Need help with electrochemistry lab

[qpham26]

Homework Statement

Simplified lab procedure:

I have 3 wells (from well-plate)
one with Cu(NO₃)₂ and a piece of Cu(s)
one with AgNO₃ and a small piece of Ag(s)
last one with Zn(NO₃)₂ and a piece of Zn(s)
Salt bridges are soaked with KNO₃

All of the solutions above have molarity of 0.10M

A few drops of 6M NH₃ (aq) was added to the well with Cu(s)

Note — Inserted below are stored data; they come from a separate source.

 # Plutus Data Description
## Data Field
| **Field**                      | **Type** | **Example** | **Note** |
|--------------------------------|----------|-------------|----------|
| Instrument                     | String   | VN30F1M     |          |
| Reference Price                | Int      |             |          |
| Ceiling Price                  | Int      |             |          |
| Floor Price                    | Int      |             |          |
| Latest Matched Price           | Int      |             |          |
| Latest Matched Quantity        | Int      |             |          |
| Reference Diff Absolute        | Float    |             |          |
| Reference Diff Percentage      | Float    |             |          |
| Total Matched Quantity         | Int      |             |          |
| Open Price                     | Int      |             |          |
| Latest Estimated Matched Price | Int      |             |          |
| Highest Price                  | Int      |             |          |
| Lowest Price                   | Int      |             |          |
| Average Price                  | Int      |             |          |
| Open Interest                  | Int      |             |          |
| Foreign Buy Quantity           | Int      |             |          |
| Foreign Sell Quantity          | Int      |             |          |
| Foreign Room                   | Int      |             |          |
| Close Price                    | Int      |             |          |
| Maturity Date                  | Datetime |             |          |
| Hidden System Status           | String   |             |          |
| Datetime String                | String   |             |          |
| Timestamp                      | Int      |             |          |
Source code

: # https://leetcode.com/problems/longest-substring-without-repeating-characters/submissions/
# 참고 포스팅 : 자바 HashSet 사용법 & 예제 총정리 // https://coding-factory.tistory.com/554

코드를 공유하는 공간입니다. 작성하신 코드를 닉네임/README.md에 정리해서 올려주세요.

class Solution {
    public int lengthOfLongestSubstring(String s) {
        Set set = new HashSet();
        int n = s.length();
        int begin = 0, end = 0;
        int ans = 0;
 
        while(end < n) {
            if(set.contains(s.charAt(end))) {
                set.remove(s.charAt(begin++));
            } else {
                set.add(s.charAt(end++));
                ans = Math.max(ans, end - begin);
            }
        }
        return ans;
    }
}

And I used the volt meter to measure the voltage between Cu and the other two
Cu and Ag : 0.521 V
Cu and Zn : 0.619 V

And they want me to calculate the concentration of Cu²⁺
using Nernst equation

Homework Equations

Cu²⁺ + 2e^- ⇔ Cu(s) E^o = 0.34V

Ag⁺ + e^- ⇔ Ag(s) E^o = 0.80V

Zn²⁺ + 2e^- ⇔ Zn(s) E^o = -0.76V

E_cell = E^o_cell - \frac{0.0592}{n}logQ

The Attempt at a Solution

First question I have, so the value that we measure, is that the total E_cell ?
and let do the first case, since both are used for calculation [Cu²⁺]
For Zn and Cu

Zn(s) + Cu²⁺(aq) ⇔ Zn²⁺(aq) + Cu(s)
E^o = 0.76 + 0.34 = 1.1 V

And now with [Zn2+] = 0.10M and the measured E_cell I just need to plug this into the Nernst equation to get Q.

The same method would be applicable to Ag. Assuming I got the above correctly.
However, the answer I got for [Cu2+] is very small, 5 x 10^(-18)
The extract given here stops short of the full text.